■ Data supplied
-------

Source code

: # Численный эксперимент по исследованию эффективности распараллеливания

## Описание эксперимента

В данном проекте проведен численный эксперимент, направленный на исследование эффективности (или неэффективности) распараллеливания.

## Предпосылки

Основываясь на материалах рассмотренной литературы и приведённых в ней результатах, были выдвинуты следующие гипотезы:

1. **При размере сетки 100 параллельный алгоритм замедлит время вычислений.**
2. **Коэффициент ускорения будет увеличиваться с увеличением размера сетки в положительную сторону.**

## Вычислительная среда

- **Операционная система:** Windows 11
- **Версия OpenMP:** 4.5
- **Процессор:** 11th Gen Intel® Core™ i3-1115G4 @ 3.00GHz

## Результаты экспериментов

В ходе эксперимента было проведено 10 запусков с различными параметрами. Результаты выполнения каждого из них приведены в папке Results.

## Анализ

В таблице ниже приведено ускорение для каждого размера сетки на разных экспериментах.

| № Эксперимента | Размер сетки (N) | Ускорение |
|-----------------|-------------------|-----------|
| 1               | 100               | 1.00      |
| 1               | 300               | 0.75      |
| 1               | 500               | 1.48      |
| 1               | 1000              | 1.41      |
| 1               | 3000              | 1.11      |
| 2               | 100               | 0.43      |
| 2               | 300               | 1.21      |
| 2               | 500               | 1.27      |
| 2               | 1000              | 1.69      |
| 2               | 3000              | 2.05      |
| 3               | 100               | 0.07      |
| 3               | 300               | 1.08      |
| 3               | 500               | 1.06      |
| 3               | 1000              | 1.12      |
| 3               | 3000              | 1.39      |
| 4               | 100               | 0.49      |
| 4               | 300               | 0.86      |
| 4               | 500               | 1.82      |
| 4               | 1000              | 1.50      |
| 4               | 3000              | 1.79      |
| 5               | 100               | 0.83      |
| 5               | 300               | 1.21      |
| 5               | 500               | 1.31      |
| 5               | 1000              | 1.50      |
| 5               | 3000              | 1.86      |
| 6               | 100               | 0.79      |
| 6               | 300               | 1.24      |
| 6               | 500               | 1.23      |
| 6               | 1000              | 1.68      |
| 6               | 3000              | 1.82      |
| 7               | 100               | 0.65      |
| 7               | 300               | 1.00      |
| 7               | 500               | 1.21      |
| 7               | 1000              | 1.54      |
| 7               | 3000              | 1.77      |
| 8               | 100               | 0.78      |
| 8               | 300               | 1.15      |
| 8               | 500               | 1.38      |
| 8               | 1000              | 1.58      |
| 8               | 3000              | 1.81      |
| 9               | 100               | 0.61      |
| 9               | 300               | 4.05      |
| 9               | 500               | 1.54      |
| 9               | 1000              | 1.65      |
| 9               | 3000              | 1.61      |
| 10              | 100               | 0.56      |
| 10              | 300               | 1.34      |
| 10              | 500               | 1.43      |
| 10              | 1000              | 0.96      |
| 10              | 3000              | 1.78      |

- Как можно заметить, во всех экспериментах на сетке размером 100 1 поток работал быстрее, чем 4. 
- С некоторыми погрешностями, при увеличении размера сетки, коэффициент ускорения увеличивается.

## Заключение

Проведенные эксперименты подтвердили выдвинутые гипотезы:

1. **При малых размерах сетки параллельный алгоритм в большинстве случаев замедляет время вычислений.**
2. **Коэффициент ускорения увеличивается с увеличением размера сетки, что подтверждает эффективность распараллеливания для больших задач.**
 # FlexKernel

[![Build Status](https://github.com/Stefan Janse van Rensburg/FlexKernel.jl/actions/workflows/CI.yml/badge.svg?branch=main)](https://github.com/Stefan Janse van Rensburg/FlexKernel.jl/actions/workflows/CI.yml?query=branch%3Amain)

-------

■ About this exercise
For this exercise, find all lines in the records containing the word "экспериментах" and copy them.

■ Solution to this exercise
В таблице ниже приведено ускорение для каждого размера сетки на разных экспериментах.
- Как можно заметить, во всех экспериментах на сетке размером 100 1 поток работал быстрее, чем 4. 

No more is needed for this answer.